→ **TASK DETAILS**: Could you write out the line containing "### add padding" and all the lines below it in the data, exactly, through the final one and nothing else?

- Opening Delimiter -

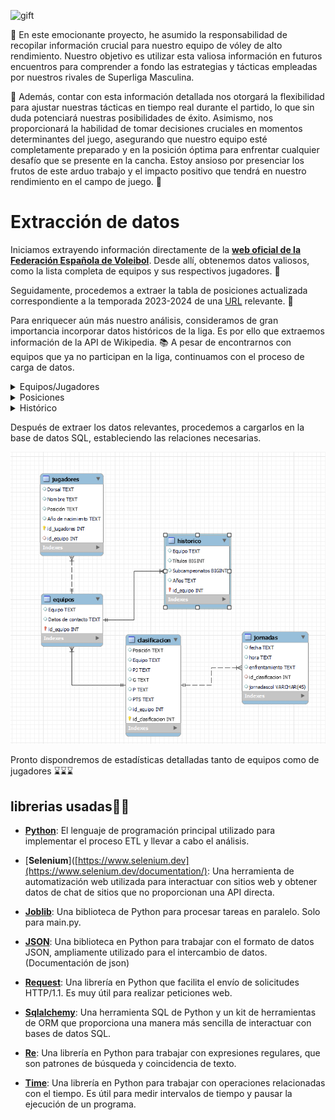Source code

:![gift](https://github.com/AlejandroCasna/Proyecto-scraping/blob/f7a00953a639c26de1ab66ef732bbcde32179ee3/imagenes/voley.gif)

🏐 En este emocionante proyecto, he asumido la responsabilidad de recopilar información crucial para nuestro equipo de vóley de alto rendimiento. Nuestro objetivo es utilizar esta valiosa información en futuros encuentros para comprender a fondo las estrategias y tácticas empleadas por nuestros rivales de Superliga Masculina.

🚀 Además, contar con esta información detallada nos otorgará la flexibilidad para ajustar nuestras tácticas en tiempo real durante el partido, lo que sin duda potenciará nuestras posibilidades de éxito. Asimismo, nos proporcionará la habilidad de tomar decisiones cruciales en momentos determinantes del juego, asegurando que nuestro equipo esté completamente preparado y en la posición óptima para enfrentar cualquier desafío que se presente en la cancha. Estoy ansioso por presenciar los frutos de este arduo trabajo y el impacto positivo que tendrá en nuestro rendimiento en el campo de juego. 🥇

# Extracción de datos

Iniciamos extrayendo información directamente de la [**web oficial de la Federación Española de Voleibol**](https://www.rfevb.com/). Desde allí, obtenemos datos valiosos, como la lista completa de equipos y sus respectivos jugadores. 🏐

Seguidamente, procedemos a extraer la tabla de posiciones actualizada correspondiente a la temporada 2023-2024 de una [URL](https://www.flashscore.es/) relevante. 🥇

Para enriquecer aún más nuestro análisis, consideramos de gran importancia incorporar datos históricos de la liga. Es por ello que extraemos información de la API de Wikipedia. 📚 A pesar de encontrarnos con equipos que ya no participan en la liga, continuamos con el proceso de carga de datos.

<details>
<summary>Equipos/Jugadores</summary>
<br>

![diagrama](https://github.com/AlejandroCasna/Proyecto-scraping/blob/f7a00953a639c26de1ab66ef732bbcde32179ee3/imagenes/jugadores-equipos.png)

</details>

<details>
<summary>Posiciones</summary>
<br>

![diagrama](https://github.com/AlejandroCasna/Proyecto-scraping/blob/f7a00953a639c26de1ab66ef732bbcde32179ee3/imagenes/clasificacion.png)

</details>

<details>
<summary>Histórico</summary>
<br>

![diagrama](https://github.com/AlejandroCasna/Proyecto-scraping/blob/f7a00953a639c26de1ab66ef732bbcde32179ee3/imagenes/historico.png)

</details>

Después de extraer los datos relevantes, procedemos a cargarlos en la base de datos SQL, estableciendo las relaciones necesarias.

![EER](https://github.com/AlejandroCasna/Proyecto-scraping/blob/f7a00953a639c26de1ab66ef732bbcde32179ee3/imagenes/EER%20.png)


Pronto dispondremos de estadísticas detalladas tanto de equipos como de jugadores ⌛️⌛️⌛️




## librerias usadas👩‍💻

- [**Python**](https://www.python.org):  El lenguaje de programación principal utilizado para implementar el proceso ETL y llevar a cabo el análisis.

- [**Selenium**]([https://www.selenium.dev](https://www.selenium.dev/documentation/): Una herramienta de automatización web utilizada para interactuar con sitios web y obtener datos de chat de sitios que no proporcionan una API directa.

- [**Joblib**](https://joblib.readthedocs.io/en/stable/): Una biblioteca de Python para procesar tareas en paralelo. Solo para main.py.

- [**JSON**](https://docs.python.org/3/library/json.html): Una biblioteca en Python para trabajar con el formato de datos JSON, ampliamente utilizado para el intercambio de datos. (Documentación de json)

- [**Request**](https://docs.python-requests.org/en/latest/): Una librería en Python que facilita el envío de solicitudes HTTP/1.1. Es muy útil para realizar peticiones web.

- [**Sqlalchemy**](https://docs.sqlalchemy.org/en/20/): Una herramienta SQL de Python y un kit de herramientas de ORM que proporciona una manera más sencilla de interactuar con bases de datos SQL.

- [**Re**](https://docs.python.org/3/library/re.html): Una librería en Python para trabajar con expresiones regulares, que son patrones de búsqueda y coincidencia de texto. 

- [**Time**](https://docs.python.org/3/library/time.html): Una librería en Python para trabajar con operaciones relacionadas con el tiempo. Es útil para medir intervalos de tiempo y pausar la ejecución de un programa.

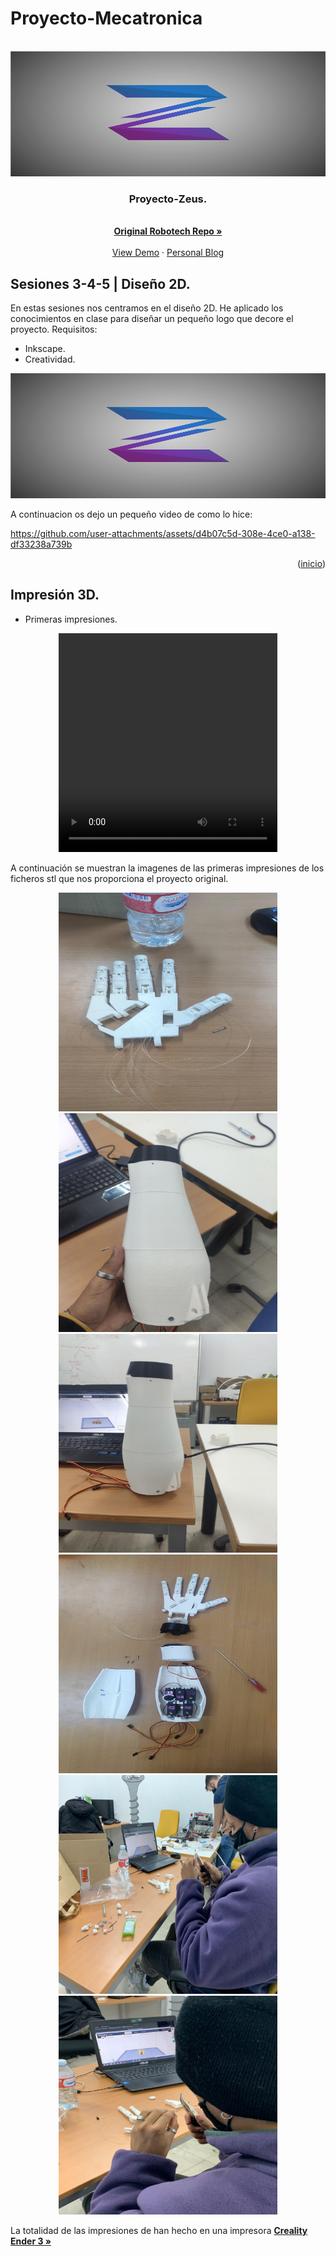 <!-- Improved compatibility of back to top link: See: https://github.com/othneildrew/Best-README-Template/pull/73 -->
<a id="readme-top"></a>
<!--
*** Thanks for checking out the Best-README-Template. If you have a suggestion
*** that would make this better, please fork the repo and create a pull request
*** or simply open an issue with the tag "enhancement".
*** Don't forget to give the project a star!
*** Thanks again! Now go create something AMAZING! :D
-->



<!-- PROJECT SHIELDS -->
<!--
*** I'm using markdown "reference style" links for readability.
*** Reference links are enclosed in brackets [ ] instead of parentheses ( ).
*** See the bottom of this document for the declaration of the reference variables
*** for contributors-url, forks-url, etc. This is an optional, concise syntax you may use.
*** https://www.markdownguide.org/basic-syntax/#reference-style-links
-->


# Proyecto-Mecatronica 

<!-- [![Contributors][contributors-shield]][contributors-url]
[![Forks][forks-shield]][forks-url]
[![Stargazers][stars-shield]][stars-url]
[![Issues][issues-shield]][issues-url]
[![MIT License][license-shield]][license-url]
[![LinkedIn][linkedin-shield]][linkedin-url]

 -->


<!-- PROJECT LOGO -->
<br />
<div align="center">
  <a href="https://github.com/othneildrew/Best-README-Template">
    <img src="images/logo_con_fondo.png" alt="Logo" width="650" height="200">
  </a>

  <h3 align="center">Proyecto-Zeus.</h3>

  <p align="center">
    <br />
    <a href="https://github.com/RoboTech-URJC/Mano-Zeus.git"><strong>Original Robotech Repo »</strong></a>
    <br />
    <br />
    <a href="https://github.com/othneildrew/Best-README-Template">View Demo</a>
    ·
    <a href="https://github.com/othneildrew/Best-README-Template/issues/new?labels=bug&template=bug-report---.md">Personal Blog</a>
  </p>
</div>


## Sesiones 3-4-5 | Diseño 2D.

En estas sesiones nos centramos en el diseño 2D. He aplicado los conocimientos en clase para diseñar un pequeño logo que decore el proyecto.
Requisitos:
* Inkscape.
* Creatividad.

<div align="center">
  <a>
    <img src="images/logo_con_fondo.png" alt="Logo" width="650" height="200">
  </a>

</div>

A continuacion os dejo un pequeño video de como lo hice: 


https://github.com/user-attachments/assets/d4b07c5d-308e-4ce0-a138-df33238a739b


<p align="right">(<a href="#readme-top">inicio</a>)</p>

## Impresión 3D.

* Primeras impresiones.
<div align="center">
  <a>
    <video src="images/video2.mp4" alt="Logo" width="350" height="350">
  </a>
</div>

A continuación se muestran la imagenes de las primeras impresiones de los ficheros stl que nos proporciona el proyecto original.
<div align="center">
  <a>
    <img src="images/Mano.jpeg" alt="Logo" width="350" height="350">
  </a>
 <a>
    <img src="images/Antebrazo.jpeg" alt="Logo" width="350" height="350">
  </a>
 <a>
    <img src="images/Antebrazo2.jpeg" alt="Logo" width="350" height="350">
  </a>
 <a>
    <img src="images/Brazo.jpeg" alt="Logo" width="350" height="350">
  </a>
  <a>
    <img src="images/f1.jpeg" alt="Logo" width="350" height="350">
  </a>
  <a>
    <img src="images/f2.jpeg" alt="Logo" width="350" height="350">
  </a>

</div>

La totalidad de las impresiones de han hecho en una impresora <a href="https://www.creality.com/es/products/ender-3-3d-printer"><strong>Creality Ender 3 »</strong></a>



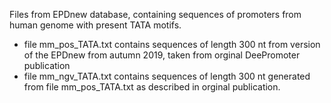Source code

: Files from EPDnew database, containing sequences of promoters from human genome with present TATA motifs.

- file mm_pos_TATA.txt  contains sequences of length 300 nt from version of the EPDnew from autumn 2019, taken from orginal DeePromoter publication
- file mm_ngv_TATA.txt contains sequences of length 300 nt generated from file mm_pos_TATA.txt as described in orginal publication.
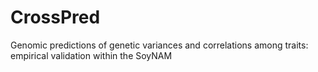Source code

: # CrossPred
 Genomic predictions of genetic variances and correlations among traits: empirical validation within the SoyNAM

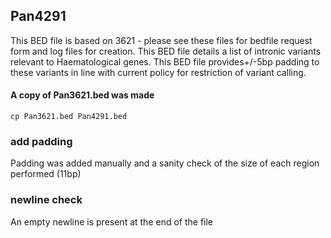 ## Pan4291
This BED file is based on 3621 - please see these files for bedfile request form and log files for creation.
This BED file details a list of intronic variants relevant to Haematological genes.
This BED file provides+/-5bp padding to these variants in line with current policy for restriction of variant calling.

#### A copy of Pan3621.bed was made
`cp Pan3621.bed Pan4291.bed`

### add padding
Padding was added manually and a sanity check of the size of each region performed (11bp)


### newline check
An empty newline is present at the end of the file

- Closing Delimiter -

→ **RESPONSE**:
### add padding
Padding was added manually and a sanity check of the size of each region performed (11bp)


### newline check
An empty newline is present at the end of the file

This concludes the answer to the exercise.